Your assignment »
Where an entry holds an image, skip the image but reproduce the rest word for word.

Records for processing »
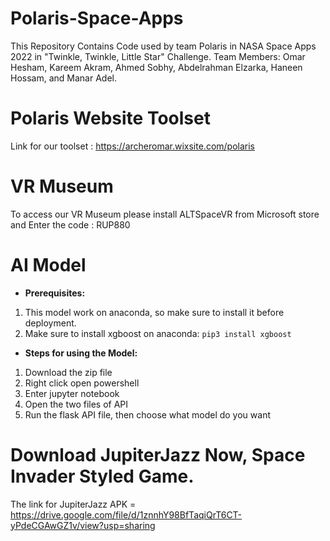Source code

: # Polaris-Space-Apps
This Repository Contains Code used by team Polaris in NASA Space Apps 2022 in "Twinkle, Twinkle, Little Star" Challenge.
Team Members: Omar Hesham, Kareem Akram, Ahmed Sobhy, Abdelrahman Elzarka, Haneen Hossam, and Manar Adel.

# Polaris Website Toolset

Link for our toolset : https://archeromar.wixsite.com/polaris

# VR Museum


To access our VR Museum please install ALTSpaceVR from Microsoft store and Enter the code : RUP880

# AI Model

- **Prerequisites:**
1. This model work on anaconda, so make sure to install it before deployment.
2. Make sure to install xgboost on anaconda:
`pip3 install xgboost`

- **Steps for using the Model:**
1. Download the zip file
2. Right click open powershell
3. Enter jupyter notebook
4. Open the two files of API
5. Run the flask API file, then choose what model do you want






# Download JupiterJazz Now, Space Invader Styled Game. 

The link for JupiterJazz APK = https://drive.google.com/file/d/1znnhY98BfTaqiQrT6CT-yPdeCGAwGZ1v/view?usp=sharing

Response »
Source code

: # Polaris-Space-Apps
This Repository Contains Code used by team Polaris in NASA Space Apps 2022 in "Twinkle, Twinkle, Little Star" Challenge.
Team Members: Omar Hesham, Kareem Akram, Ahmed Sobhy, Abdelrahman Elzarka, Haneen Hossam, and Manar Adel.

# Polaris Website Toolset

Link for our toolset : https://archeromar.wixsite.com/polaris

# VR Museum


To access our VR Museum please install ALTSpaceVR from Microsoft store and Enter the code : RUP880

# AI Model

- **Prerequisites:**
1. This model work on anaconda, so make sure to install it before deployment.
2. Make sure to install xgboost on anaconda:
`pip3 install xgboost`

- **Steps for using the Model:**
1. Download the zip file
2. Right click open powershell
3. Enter jupyter notebook
4. Open the two files of API
5. Run the flask API file, then choose what model do you want






# Download JupiterJazz Now, Space Invader Styled Game. 

The link for JupiterJazz APK = https://drive.google.com/file/d/1znnhY98BfTaqiQrT6CT-yPdeCGAwGZ1v/view?usp=sharing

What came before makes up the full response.